### THE TASK
Wherever the word "void" appears in a line of the data, that line should be copied.

### TASK INPUT

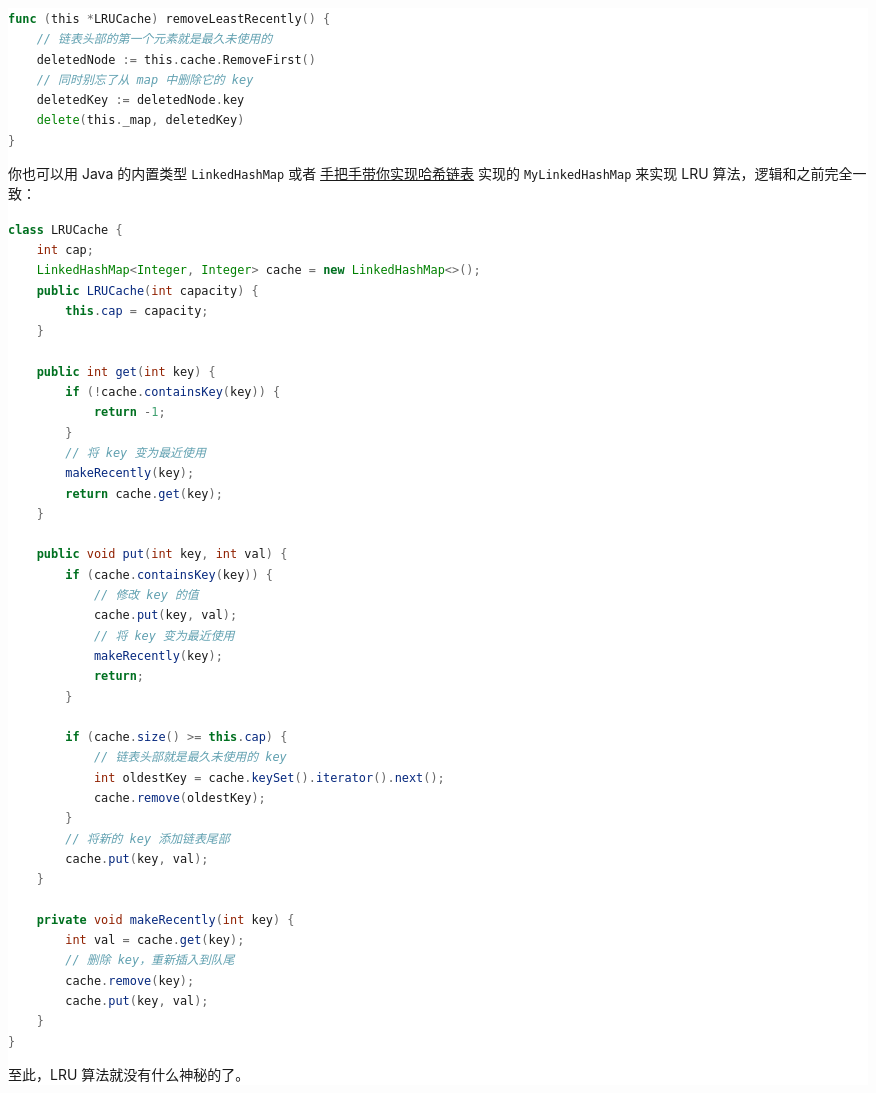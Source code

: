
 ```go
func (this *LRUCache) removeLeastRecently() {
    // 链表头部的第一个元素就是最久未使用的
    deletedNode := this.cache.RemoveFirst()
    // 同时别忘了从 map 中删除它的 key
    deletedKey := deletedNode.key
    delete(this._map, deletedKey)
}
```

你也可以用 Java 的内置类型 `LinkedHashMap` 或者 [手把手带你实现哈希链表](https://labuladong.online/algo/data-structure-basic/hashtable-with-linked-list/) 实现的 `MyLinkedHashMap` 来实现 LRU 算法，逻辑和之前完全一致：

```java
class LRUCache {
    int cap;
    LinkedHashMap<Integer, Integer> cache = new LinkedHashMap<>();
    public LRUCache(int capacity) { 
        this.cap = capacity;
    }
    
    public int get(int key) {
        if (!cache.containsKey(key)) {
            return -1;
        }
        // 将 key 变为最近使用
        makeRecently(key);
        return cache.get(key);
    }
    
    public void put(int key, int val) {
        if (cache.containsKey(key)) {
            // 修改 key 的值
            cache.put(key, val);
            // 将 key 变为最近使用
            makeRecently(key);
            return;
        }
        
        if (cache.size() >= this.cap) {
            // 链表头部就是最久未使用的 key
            int oldestKey = cache.keySet().iterator().next();
            cache.remove(oldestKey);
        }
        // 将新的 key 添加链表尾部
        cache.put(key, val);
    }
    
    private void makeRecently(int key) {
        int val = cache.get(key);
        // 删除 key，重新插入到队尾
        cache.remove(key);
        cache.put(key, val);
    }
}
```

至此，LRU 算法就没有什么神秘的了。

### EXERCISE RESPONSE
    public void put(int key, int val) {
    private void makeRecently(int key) {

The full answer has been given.